Last week I was in a bind about my job. Some things that shall be nameless happened, and I didn’t know whether I should resign or not. In my lunch hour, I stepped out into a beautiful blue day, still chilly but exhilarating. I followed my feet as they led me to the library. Perhaps my wise friend would be there. When I turned the corner, there he was, sitting outside on a bench in the sun, eating his lunch! Coincidence, timing? Everything and everyone is connected, has a vibration. He looked up from his peanut butter sandwich and said ‘Hello.’ I sat down beside him, somewhat reluctantly, knowing he was a man who relished solitude. He was taking a break from his daily writings. “I don’t know what to do,” I began. “Yes?” he said, and I saw his eyes registering that something significant was coming. “I have a problem at work,” I said, keeping it short. His blue eyes went into pondering mode, somewhere far away, and then he said: “But your writing is your work.”
And with that, he stopped my train of thought–such an apt description: a train with carriages (thoughts) linked one to another, all speeding along until the train (the mind) stops at the terminus. I laughed out loud and got up, wanting to leave him in peace after his simple revelation. Money had been a part of it; being professional another part. But he was of course right: my work is to write.
I walked into the Georgia O’Keeffe museum last Wednesday to start work and was greeted by ‘shhhh!’ from the guard at the door. Annie Leibovitz was being interviewed in the video gallery for Radio Cafe by Mary-Charlotte. Meanwhile, the lobby filled up slowly with local press, all silently waiting.

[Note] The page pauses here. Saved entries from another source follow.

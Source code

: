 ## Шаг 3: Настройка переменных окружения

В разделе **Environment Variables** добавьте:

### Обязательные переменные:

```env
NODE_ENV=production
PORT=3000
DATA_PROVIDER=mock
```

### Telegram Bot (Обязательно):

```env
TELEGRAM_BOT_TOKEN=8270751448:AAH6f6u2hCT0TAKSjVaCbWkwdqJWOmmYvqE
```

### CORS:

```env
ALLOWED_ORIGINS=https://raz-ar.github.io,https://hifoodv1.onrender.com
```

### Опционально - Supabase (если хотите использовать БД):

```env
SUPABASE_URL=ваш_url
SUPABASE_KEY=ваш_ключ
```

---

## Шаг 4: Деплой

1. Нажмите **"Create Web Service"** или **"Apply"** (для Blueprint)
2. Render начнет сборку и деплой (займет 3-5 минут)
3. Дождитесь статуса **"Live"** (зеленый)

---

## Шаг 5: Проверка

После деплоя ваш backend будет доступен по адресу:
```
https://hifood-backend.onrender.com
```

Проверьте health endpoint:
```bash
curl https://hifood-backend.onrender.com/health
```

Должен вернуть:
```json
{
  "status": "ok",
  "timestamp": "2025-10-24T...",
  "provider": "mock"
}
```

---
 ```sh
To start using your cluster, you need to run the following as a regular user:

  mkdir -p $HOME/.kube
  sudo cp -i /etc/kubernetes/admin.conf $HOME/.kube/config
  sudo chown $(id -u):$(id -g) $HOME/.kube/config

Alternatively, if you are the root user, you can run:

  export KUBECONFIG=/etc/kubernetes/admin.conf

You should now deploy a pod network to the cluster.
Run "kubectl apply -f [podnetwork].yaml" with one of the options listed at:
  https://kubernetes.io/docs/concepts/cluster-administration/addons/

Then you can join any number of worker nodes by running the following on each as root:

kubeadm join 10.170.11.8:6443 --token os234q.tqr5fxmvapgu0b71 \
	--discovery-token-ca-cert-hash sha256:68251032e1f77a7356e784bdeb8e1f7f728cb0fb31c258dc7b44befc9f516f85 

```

Around 9:30am, Annie appeared and stood by the entrance to gallery 1. She was no more noticeable than the director of the museum, the curator, and the fifty or so reporters gathered to hear her words. I was by then at the front desk, witnessing the adoration of a celebrity. Santa Fe had been abuzz with her arrival, with the touring exhibit of her book, Pilgrimage. She was at the O’Keeffe museum because she took photographs of Georgia O’Keeffe’s casita abode in Abiquiu. The director spoke, very simply and eloquently; the curator spoke, also very eloquently. Annie, looking almost non-descript, wearing a black shirt, took up the refrain without noticeable transition from patron to artist. She clearly loved New Mexico, the landscape, her visit to O’Keeffe’s home–where O’Keeffe painted, almost blind, until her death at 98. Annie moved me to tears, just as she said she’d been moved to tears. She meant to play down her celebrity; she was in a place she considered beyond the reach of stardom or pretension. She was sweet, unassuming, humble. Hard to imagine she had photographed the Queen of my country, tiara, robes and all that goes with them.